Josh,25,"45,78,89,90","A,A,B,C"
https://www.tutorialspoint.com/awk/index.htm
Edit -- 'kay, the explaination:
cat concatenates (glues) files together, but when you just give it one arg, then that's what it prints out.
You can do the next part in one or two steps, I'll explain the first method. | pipe directs the output to another command. We all know this, or we wouldn't be here right now... however someday, someone will come across this post, and wonder what it does.
head prints out the first few lines of what you give it. Here, I specified -n1 number of lines = one, so it would print out the header:
Name,Age,Marks,Grades
&& continues to the next command, so long as that initial instruction was a success.
cat Student.csv again, but this time piped into tail, which prints the last few lines, of whatever you give it. -n+2 specifies to spit out everything from line number 2, and beyond.
We then pipe those contents into AWK https://en.wikipedia.org/wiki/AWK ...I'm sure you could do it with sed https://en.wikipedia.org/wiki/Sed, and I started with that, but sed tends to be more simple than awk, so you'd need to do far more chained-commands to achieve the same thing.

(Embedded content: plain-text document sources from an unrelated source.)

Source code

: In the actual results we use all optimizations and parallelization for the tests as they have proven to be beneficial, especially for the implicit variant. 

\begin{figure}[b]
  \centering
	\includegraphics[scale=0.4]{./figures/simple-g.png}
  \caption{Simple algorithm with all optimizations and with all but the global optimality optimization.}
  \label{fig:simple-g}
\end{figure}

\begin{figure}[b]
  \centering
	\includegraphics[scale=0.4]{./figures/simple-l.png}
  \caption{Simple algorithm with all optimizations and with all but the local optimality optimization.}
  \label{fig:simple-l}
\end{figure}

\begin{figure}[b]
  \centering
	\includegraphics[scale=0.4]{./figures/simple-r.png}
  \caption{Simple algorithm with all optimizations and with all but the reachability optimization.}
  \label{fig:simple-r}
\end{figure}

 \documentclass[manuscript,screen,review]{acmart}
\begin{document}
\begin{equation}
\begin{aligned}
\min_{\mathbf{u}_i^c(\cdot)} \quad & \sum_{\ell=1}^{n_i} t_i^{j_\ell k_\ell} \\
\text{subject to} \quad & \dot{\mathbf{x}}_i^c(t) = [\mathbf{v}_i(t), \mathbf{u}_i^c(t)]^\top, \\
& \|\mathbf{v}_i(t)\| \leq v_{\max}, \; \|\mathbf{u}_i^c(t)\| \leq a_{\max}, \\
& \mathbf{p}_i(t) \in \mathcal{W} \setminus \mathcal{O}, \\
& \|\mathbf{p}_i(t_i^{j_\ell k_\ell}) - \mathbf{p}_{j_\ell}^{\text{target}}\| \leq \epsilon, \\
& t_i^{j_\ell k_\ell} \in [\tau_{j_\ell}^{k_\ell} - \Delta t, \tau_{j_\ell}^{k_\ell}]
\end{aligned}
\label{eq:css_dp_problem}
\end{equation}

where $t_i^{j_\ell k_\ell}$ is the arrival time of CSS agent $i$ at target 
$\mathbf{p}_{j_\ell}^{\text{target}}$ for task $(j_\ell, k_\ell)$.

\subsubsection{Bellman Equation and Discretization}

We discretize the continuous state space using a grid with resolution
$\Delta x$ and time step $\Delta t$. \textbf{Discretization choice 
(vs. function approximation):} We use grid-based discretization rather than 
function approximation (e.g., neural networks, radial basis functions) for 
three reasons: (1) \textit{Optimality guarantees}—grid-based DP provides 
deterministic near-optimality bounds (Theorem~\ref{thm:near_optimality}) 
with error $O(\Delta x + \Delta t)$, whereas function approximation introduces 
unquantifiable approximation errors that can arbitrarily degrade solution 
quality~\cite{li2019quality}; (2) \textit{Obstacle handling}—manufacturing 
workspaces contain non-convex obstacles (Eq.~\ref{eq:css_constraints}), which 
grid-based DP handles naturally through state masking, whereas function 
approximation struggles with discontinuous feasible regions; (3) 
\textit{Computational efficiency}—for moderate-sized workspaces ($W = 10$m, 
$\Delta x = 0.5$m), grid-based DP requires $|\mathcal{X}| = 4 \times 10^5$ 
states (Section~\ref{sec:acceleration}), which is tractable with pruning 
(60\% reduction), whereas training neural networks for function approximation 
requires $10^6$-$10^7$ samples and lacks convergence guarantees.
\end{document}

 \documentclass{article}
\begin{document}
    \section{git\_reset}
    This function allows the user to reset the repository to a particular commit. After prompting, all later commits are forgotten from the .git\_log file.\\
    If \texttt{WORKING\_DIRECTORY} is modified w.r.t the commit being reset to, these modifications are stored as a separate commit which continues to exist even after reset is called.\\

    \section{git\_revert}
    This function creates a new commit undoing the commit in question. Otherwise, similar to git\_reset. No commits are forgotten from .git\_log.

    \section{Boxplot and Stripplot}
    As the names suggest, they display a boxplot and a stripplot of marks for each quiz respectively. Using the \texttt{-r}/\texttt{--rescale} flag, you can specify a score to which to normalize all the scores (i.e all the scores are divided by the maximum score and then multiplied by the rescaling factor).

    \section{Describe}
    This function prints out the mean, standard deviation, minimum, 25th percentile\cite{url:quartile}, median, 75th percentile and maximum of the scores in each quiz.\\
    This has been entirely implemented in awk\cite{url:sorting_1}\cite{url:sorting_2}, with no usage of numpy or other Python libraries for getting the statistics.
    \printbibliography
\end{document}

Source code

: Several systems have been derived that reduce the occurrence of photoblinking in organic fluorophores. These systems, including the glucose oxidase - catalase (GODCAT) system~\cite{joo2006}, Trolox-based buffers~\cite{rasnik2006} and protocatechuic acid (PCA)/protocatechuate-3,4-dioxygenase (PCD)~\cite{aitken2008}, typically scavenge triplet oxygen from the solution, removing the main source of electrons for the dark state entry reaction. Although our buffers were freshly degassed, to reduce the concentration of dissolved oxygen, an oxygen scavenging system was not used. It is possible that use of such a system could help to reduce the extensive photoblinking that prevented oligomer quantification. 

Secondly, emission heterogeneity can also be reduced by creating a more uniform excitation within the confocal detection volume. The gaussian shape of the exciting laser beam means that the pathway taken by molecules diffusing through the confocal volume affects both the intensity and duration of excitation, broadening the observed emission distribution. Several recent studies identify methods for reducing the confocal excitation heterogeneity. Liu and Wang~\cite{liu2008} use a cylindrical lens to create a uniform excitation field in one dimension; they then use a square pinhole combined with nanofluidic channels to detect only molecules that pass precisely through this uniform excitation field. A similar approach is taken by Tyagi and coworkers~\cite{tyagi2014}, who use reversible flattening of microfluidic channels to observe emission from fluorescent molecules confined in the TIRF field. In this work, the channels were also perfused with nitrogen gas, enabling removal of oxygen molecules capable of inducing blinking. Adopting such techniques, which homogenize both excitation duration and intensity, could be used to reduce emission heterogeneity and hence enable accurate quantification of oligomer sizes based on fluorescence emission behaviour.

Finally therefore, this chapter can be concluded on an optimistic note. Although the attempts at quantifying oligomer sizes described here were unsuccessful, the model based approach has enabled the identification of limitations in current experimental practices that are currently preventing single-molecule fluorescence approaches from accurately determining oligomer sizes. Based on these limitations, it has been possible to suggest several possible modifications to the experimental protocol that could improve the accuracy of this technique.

Lisp might be able to do it more concicely, but it sounded like you were asking for shell builtins. Python's also decent with strings, but again, sh.
-F \" delegates a literal " as the field separator, so that we can group the contents into 3 categories:
Sam,21, " 34,56,21,67 " , "C,B,D,A"
$1 = Sam,21,
$2 = 34,56,21,67
$3 = ,
$4 = C,B,D,A
You actually get 4, but I'm throwing out that comma in the third position. It's easy enough to put it back in.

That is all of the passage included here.